Search for more papers by this author
Yanyan Liu

Corresponding Author

Yanyan Liu

College of Electronic Information and Optical Engineering, Nankai University, Tianjin, 300071 People's Republic of China

Search for more papers by this author
First published: 01 March 2016
Citations: 12


This study presents a high-efficient Reed–Solomon (RS) decoder based on the recursive enhanced parallel inversionless Berlekamp–Massey algorithm architecture. Compared with the conventional enhanced parallel inversionless Berlekamp–Massey algorithm architecture, the proposed architecture consists of a single processing element and has very low hardware complexity. It also employs a new initialisation to reduce the latency. This architecture uses pipelined Galois–Field multipliers to improve the clock frequency. In addition, the proposed architecture also has the dynamic power saving feature. The proposed RS (255, 239) decoder has been developed and implemented with SMIC 0.18-μm CMOS technology. The synthesis results show that the decoder requires about 13K gates and can operate at 575 MHz to achieve the data rate of 4.6 Gb/s. The proposed RS (255, 239) decoder is at least 28.15% more efficient than the previously related designs.

1 Introduction

Due to exceptional capability of correcting both random and burst errors, Reed–Solomon (RS) codes are widely used in various communication systems such as wireless systems, space communication links, and digital subscriber loops as well as in memory and data storage systems. The main decoding methods for RS codes are divided into hard-decision decoding (HDD) and algebraic soft-decision decoding (ASD). Many efforts [1-6] are devoted to ASD because of its significant coding gain. However, the complexity of ASD is too high to implement compared with HDD. Hence, the HDD has broader practical applications than ASD in the high-speed low-complexity fields.

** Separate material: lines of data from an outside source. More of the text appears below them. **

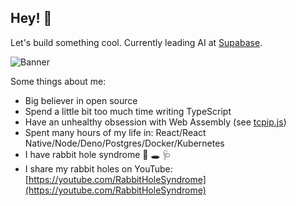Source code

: ## Hey! 👋

Let's build something cool. Currently leading AI at [Supabase](https://supabase.com/).

![Banner](banner.png)

Some things about me:
- Big believer in open source
- Spend a little bit too much time writing TypeScript
- Have an unhealthy obsession with Web Assembly (see [tcpip.js](https://github.com/chipmk/tcpip.js/))
- Spent many hours of my life in: React/React Native/Node/Deno/Postgres/Docker/Kubernetes
- I have rabbit hole syndrome 🐰 🕳 🩺 
- I share my rabbit holes on YouTube: [https://youtube.com/RabbitHoleSyndrome](https://youtube.com/RabbitHoleSyndrome)
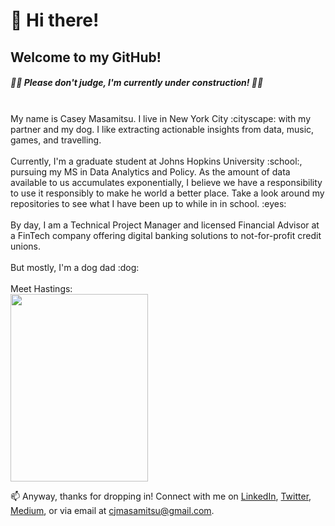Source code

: # :wave: Hi there! 
## Welcome to my GitHub!

##### :man_student: _Please don't judge, I'm currently under construction!_ :man_student: <br>
<br>
My name is Casey Masamitsu. I live in New York City :cityscape: with my partner and my dog. I like extracting actionable insights from data, music, games, and travelling. <br>
<br>
Currently, I'm a graduate student at Johns Hopkins University :school:, pursuing my MS in Data Analytics and Policy. As the amount of data available to us accumulates exponentially, I believe we have a responsibility to use it responsibly to make he world a better place. Take a look around my repositories to see what I have been up to while in in school. :eyes: <br>
<br>By day, I am a Technical Project Manager and licensed Financial Advisor at a FinTech company offering digital banking solutions to not-for-profit credit unions. <br>
<br>
But mostly, I'm a dog dad :dog: <br>
<br>Meet Hastings: 
<br>
<img src="https://user-images.githubusercontent.com/77251084/130159758-cfa849b5-b6de-41ba-a4a2-05696ea0a248.png" height="300" width ="220">

📫 Anyway, thanks for dropping in! Connect with me on [LinkedIn](https://linkedin.com/in/cjmasamitsu), [Twitter](https://twitter.com/cjmasamitsu), [Medium](https://medium.com/@cjmasamitsu), or via email at cjmasamitsu@gmail.com.
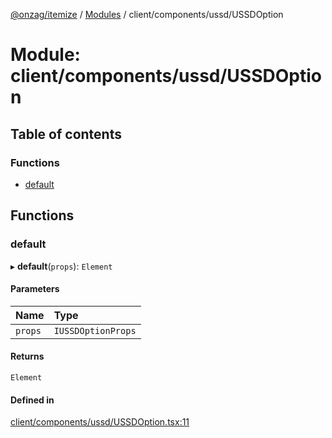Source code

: [@onzag/itemize](../README.md) / [Modules](../modules.md) / client/components/ussd/USSDOption

# Module: client/components/ussd/USSDOption

## Table of contents

### Functions

- [default](client_components_ussd_USSDOption.md#default)

## Functions

### default

▸ **default**(`props`): `Element`

#### Parameters

| Name | Type |
| :------ | :------ |
| `props` | `IUSSDOptionProps` |

#### Returns

`Element`

#### Defined in

[client/components/ussd/USSDOption.tsx:11](https://github.com/onzag/itemize/blob/59702dd5/client/components/ussd/USSDOption.tsx#L11)
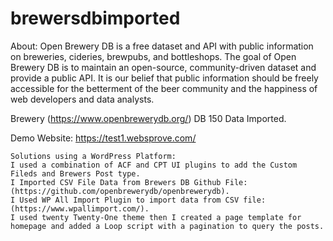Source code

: # brewersdbimported

About:
Open Brewery DB is a free dataset and API with public information on breweries, cideries, brewpubs, and bottleshops. The goal of Open Brewery DB is to maintain an open-source, community-driven dataset and provide a public API. It is our belief that public information should be freely accessible for the betterment of the beer community and the happiness of web developers and data analysts.

Brewery (https://www.openbrewerydb.org/) DB 150 Data Imported. 

Demo Website: https://test1.websprove.com/

    Solutions using a WordPress Platform:
    I used a combination of ACF and CPT UI plugins to add the Custom Fileds and Brewers Post type.
    I Imported CSV File Data from Brewers DB Github File: (https://github.com/openbrewerydb/openbrewerydb).
    I Used WP All Import Plugin to import data from CSV file: (https://www.wpallimport.com/).
    I used twenty Twenty-One theme then I created a page template for homepage and added a Loop script with a pagination to query the posts.

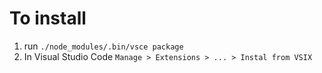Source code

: # To install

1. run `./node_modules/.bin/vsce package`
2. In Visual Studio Code `Manage > Extensions > ... > Instal from VSIX`

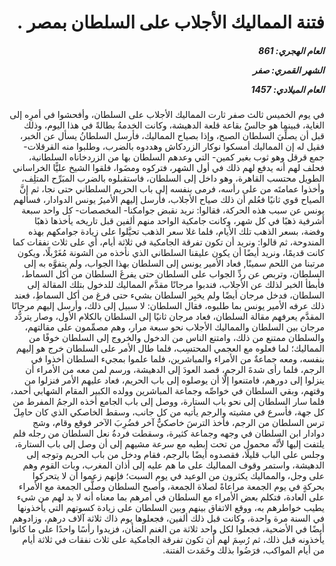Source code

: <h1 dir="rtl">فتنة المماليك الأجلاب على السلطان بمصر .</h1>

<h5 dir="rtl">العام الهجري:  861

الشهر القمري: صفر

العام الميلادي: 1457</h5>

<p dir="rtl">في يوم الخميس ثالث صفر ثارت المماليك الأجلاب على السلطان، وأفحشوا في أمرِه إلى الغاية، فبينما هو جالسٌ بقاعة قلعة الدهيشة، وكانت الخدمةُ بطالةً في هذا اليوم، وذلك قبل أن يصلِّيَ السلطان الصبح، وإذا بصياح المماليك، فأرسل السلطانُ يسأل عن الخبر، فقيل له إن المماليك أمسكوا نوكار الزردكاش وهددوه بالضرب، وطلبوا منه القرقلات-جمع قرقل وهو ثوب بغير كمين- التي وعدهم السلطان بها من الزردخاناه السلطانية، فحلف لهم أنه يدفع لهم ذلك في أول الشهر، فتركوه ومضَوا، فلقوا الشيخ عليًّا الخراساني الطويل محتسب القاهرة، وهو داخل إلى السلطان، فاستقبلوه بالضرب المبَرِّح المتلِف، وأخذوا عمامتَه من على رأسه، فرمى بنفسه إلى باب الحريم السلطاني حتى نجا، ثم إنَّ الصياح قوي ثانيًا فعُلم أن ذلك صياح الأجلاب، فأرسل إليهم الأميرُ يونس الدوادار، فسألهم يونس عن سبب هذه الحركة، فقالوا: نريد نقبض جوامكنا- المخصصات- كل واحد سبعة أشرفية ذهبًا في كل شهر، وكانت جامكية الواحد منهم ألفين قبل تاريخه يأخذها ذهبًا وفضة، بسعر الذهب تلك الأيام، فلما غلا سعر الذهب تحيَّلوا على زيادة جوامكهم بهذه المندوحة، ثم قالوا: ونريد أن تكون تفرقة الجامكية في ثلاثة أيام، أي على ثلاث نفقات كما كانت قديمًا، ونريد أيضًا أن يكون عليقنا السلطاني الذي نأخذه من الشونة مُغَرْبلًا، ويكون مرتبنا من اللحم سمينًا, فعاد الأمير يونس إلى السلطان بهذا الجواب، ولم يتفوَّه به إلى السلطان، وتربص عن ردِّ الجواب على السلطان حتى يفرغَ السلطان من أكل السماط، فأبطأ الخبر لذلك عن الأجلاب، فندبوا مرجانًا مقدَّم المماليك للدخول بتلك المقالة إلى السلطان، فدخل مرجان أيضًا ولم يخبِر السلطان بشيء حتى فرغ من أكل السماطِ، فعند ذلك عرفه الأمير يونس بما طلبوه، فقال السلطان: لا سبيل إلى ذلك، وأرسل إليهم مرجانًا المقدَّم يعرفهم مقالة السلطان، فعاد مرجان ثانيًا إلى السلطان بالكلام الأول، وصار يتردُّد مرجان بين السلطان والمماليك الأجلاب نحو سبعة مرار، وهم مصمِّمون على مقالتهم، والسلطان ممتنع من ذلك، وامتنع الناس من الدخول والخروج إلى السلطان خوفًا من المماليك؛ لما فعلوه مع العجمي المحتسِب، فلما طال الأمر على السلطان خرج هو إليهم بنفسه، ومعه جماعةٌ من الأمراء والمباشرين، فلما علموا بمجيء السلطان أخذوا في الرجم، فلما رأى شدةَ الرجم، قصد العودَ إلى الدهيشة، ورسم لمن معه من الأمراء أن ينزلوا إلى دورهم، فامتنعوا إلَّا أن يوصلوه إلى باب الحريم، فعاد عليهم الأمر فنزلوا من وقتهم، وبقي السلطان في خواصِّه وجماعة المباشرين وولده الكبير المقام الشهابي أحمد، فلما سار السلطان إلى نحو باب الستارة، ووصل إلى باب الجامع أخذه الرجمُ المفرط من كل جهة، فأسرع في مشيته والرجم يأتيه من كل جانب، وسقط الخاصكي الذي كان حامِلَ ترس السلطان من الرجم، فأخذ الترسَ خاصكيٌّ آخر فضُرِبَ الآخر فوقع وقام، وشج دوادار ابن السلطان في وجهه وجماعة كثيرة، وسقطت فردةُ نعل السلطان من رجله فلم يلتفت إليها لأنَّه محمول من تحت إبطيه مع سرعة مشيهم إلى أن وصل إلى باب الستارة، وجلس على الباب قليلًا، فقصدوه أيضًا بالرجم، فقام ودخل من باب الحريم وتوجه إلى الدهيشة، واستمر وقوف المماليك على ما هم عليه إلى أذان المغرب، وبات القوم وهم على وجل، والمماليك يكثرون من الوعيد في يوم السبت؛ فإنهم زعموا أن لا يتحركوا بحركةٍ في يوم الجمعة مراعاةً لصلاة الجمعة، وأصبح السلطان وصلَّى الجمعة مع الأمراء على العادة، فتكلم بعض الأمراء مع السلطان في أمرهم بما معناه أنه لا بد لهم من شيء يطيب خواطرهم به، ووقع الاتفاق بينهم وبين السلطان على زيادة كسوتهم التي يأخذونها في السنة مرة واحدة، وكانت قبل ذلك ألفين، فجعلوها يوم ذاك ثلاثة آلاف درهم، وزادوهم أيضًا في الأضحية، فجعلوا لكل واحد ثلاثة من الغنم الضأن، فزيدوا رأسًا واحدًا على ما كانوا يأخذونه قبل ذلك، ثم رُسِمَ لهم أن تكون تفرقة الجامكية على ثلاث نفقات في ثلاثة أيام من أيام المواكب، فرَضُوا بذلك وخَمَدت الفتنة.</p></br>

A conventional HDD RS decoder generally consists of three main blocks: the syndrome computation (SC) block, the key equation solver (KES) block and the Chien search and error evaluation (CSEE) block [7]. Fig. 1 illustrates the structure of the pipelined RS decoder. As the most critical and hardware-complicated block in the design of the RS decoder, the KES block is generally implemented with the modified Euclidean (ME) [8] algorithm or the Berlekamp–Massey (BM) [9] algorithm to find out both the error locator and the error evaluator polynomials. The conventional ME architecture includes the degree computation and comparison circuits, as well as polynomial computation circuit, which causes relatively huge hardware complexity and long latency. While, degree computationless ME (DCME) [10] uses a different initialisation to remove the degree computation and comparison circuits. Afterwards, the enhanced DCME [11] and the simplified-DCME [12] further reduce the complexity. Similarly, many algorithms are carried out on BM and corresponding architectures [13-15] are developed. Some of these BM architectures can reach lower complexity and simpler control unit, as well as similar throughput compared with the ME architecture.

Details are in the caption following the image

RS decoder structure

Recently, Wu [16] presented a new reduced processing in high-speed RS decoding, which is based on a new error evaluation formula deduced from Horiguchi–Koetter formula. He also proposed an enhanced parallel inversionless Berlekamp–Massey algorithm (ePIBMA) architecture, which requires 2t + 1 processing elements (PEs) to determine the error locator after 2t iterations. However, the ePIBMA architecture is idle during most of the decoding cycles for its much shorter latency compared with the SC and CSEE blocks, which results in very low efficiency. In this paper, we propose a recursive ePIBMA (rePIBMA) architecture using a single PE unit to achieve high-speed area-efficient KES architecture. Moreover, this architecture uses a new initialisation to further reduce the latency.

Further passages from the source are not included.